Everybody Smokes in Hell by John Ridley

Everybody Smokes in Hell by John Ridley

Author:John Ridley [Ridley, John]
Format: epub
Published: 0101-01-01T00:00:00+00:00


Barstow was on the way to Las Vegas from Los Angeles. Barstow was on the way from Las Vegas to Los Angeles. Both cities—LA and LV—had something to offer. Not much and not much good, but something. Something more than the dirt and arid-weather vegetation that surrounded Barstow. But for some reason, over both just about equidistant places, people chose to live in Barstow.

Maybe they chose to.

More likely they were heading to one location or the other, broke down in Barstow, and decided to stay there. Like how a bug that gets stuck decides to stay in a roach motel.

Lot of gas stations in Barstow. Fast-food places did well too. The faster the better, as most people couldn’t wait to be at either end of 1-15.There were a few sit-down places, places where the person who took your food order wasn’t talking at you through the busted speaker of a clown head. Not many. A few.

And there was The Trading Post. The Trading Post got built back in the forties, when just about the only thing to Barstow was The Trading Post. It did very well. People stopped at The Trading Post because if they didn’t stop at The Trading Post and load up on gas, extra water, and food there was a good chance they would break down just south, toward LA, or north, toward Vegas, and once they broke down there was an equally good chance they would not be found and would end up baking to death in the desert sun. Anyway, that’s what the people who ran The Trading Post would tell you. A little piece of info that did wonders for business.

So the Post prospered over the years, with people buying overpriced gas and food and souvenirs and tchotchkes and knickknacks and postcards (Greetings from Barstow). The rest of the city, what little bit of city there was, grew around The Trading Post. By this day and age there were other places to buy gas and food, or get tchotchkes, knick-knacks, and purchase postcards (Greetings from Downtown Barstow), but there was only one place where you could do all those things.

The Trading Post.

Paris eased the Gremlin next to one of The Trading Post’s pumps. By that much he’d undazed enough along the drive to realize he needed to fill up. Once he started pumping he dazed up again.
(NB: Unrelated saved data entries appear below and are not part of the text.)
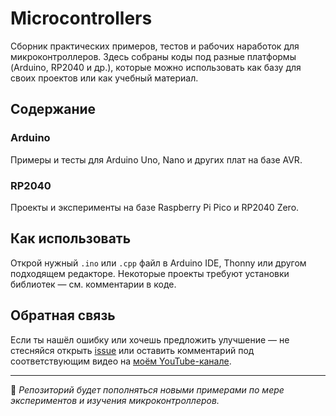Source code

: # Microcontrollers

Сборник практических примеров, тестов и рабочих наработок для микроконтроллеров. Здесь собраны коды под разные платформы (Arduino, RP2040 и др.), которые можно использовать как базу для своих проектов или как учебный материал.

## Содержание

### Arduino
Примеры и тесты для Arduino Uno, Nano и других плат на базе AVR.

### RP2040
Проекты и эксперименты на базе Raspberry Pi Pico и RP2040 Zero.

## Как использовать

Открой нужный `.ino` или `.cpp` файл в Arduino IDE, Thonny или другом подходящем редакторе. Некоторые проекты требуют установки библиотек — см. комментарии в коде.

## Обратная связь

Если ты нашёл ошибку или хочешь предложить улучшение — не стесняйся открыть [issue](https://github.com/AlexKZWork/Microcontrollers/issues) или оставить комментарий под соответствующим видео на [моём YouTube-канале](https://www.youtube.com/@MicroCoderLab).

---

📌 *Репозиторий будет пополняться новыми примерами по мере экспериментов и изучения микроконтроллеров.*

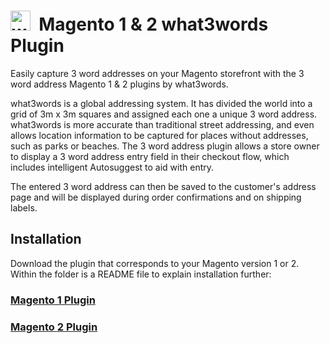# <img src="https://what3words.com/assets/images/w3w_square_red.png" width="32" height="32" alt="what3words">&nbsp; Magento 1 & 2 what3words Plugin

Easily capture 3 word addresses on your Magento storefront with the 3 word address Magento 1 & 2 plugins by what3words.

what3words is a global addressing system. It has divided the world into a grid of 3m x 3m squares and assigned each one a unique 3 word address. what3words is more accurate than traditional street addressing, and even allows location information to be captured for places without addresses, such as parks or beaches. The 3 word address plugin allows a store owner to display a 3 word address entry field in their checkout flow, which includes intelligent Autosuggest to aid with entry.

The entered 3 word address can then be saved to the customer's address page and will be displayed during order confirmations and on shipping labels.

## Installation

Download the plugin that corresponds to your Magento version 1 or 2. Within the folder is a README file to explain installation further:

### [Magento 1 Plugin](https://github.com/what3words/magento-w3w-plugin/tree/master/magento1-what3words-plugin)

### [Magento 2 Plugin](https://github.com/what3words/magento-w3w-plugin/tree/master/magento2-what3words-plugin)
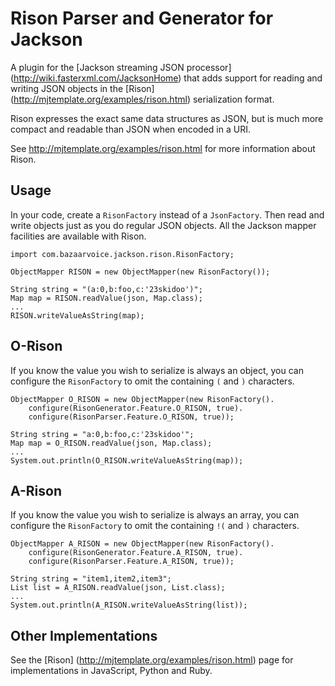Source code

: Rison Parser and Generator for Jackson
======================================

A plugin for the [Jackson streaming JSON processor] (http://wiki.fasterxml.com/JacksonHome) that adds
support for reading and writing JSON objects in the [Rison] (http://mjtemplate.org/examples/rison.html)
serialization format.

Rison expresses the exact same data structures as JSON, but is much more compact and readable than JSON
when encoded in a URI.

See http://mjtemplate.org/examples/rison.html for more information about Rison.

Usage
-----

In your code, create a `RisonFactory` instead of a `JsonFactory`.  Then read and write objects just
as you do regular JSON objects.  All the Jackson mapper facilities are available with Rison.

    import com.bazaarvoice.jackson.rison.RisonFactory;
    
    ObjectMapper RISON = new ObjectMapper(new RisonFactory());
    
    String string = "(a:0,b:foo,c:'23skidoo')";
    Map map = RISON.readValue(json, Map.class);
    ...
    RISON.writeValueAsString(map);


O-Rison
-------

If you know the value you wish to serialize is always an object, you can configure the `RisonFactory`
to omit the containing `(` and `)` characters.

    ObjectMapper O_RISON = new ObjectMapper(new RisonFactory().
        configure(RisonGenerator.Feature.O_RISON, true).
        configure(RisonParser.Feature.O_RISON, true));

    String string = "a:0,b:foo,c:'23skidoo'";
    Map map = O_RISON.readValue(json, Map.class);
    ...
    System.out.println(O_RISON.writeValueAsString(map));


A-Rison
-------

If you know the value you wish to serialize is always an array, you can configure the `RisonFactory`
to omit the containing `!(` and `)` characters.

    ObjectMapper A_RISON = new ObjectMapper(new RisonFactory().
        configure(RisonGenerator.Feature.A_RISON, true).
        configure(RisonParser.Feature.A_RISON, true));

    String string = "item1,item2,item3";
    List list = A_RISON.readValue(json, List.class);
    ...
    System.out.println(A_RISON.writeValueAsString(list));


Other Implementations
---------------------
See the [Rison] (http://mjtemplate.org/examples/rison.html) page for implementations in JavaScript,
Python and Ruby.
Nearby, close to the bin where the complimentary squeegee sat in dirty water, a crazy guy sang “Raindrops Keep Falling on My Head” into a plastic cup. He either didn’t know or was too insane to remember the words, so he spiced up the lyrics with a few non sequiturs. Nutty as he was, he didn’t rate so much as a look from Paris. After you’ve cradled the dead, guys singing into cups amount to little.

Paris just kept up his from-here-to-eternity blank-eyed stare, and it was only the overspill of gas onto his feet that jerked him from visions of shot-up bodies and screaming telephones and a million dollars going from cash to ash, back to real time.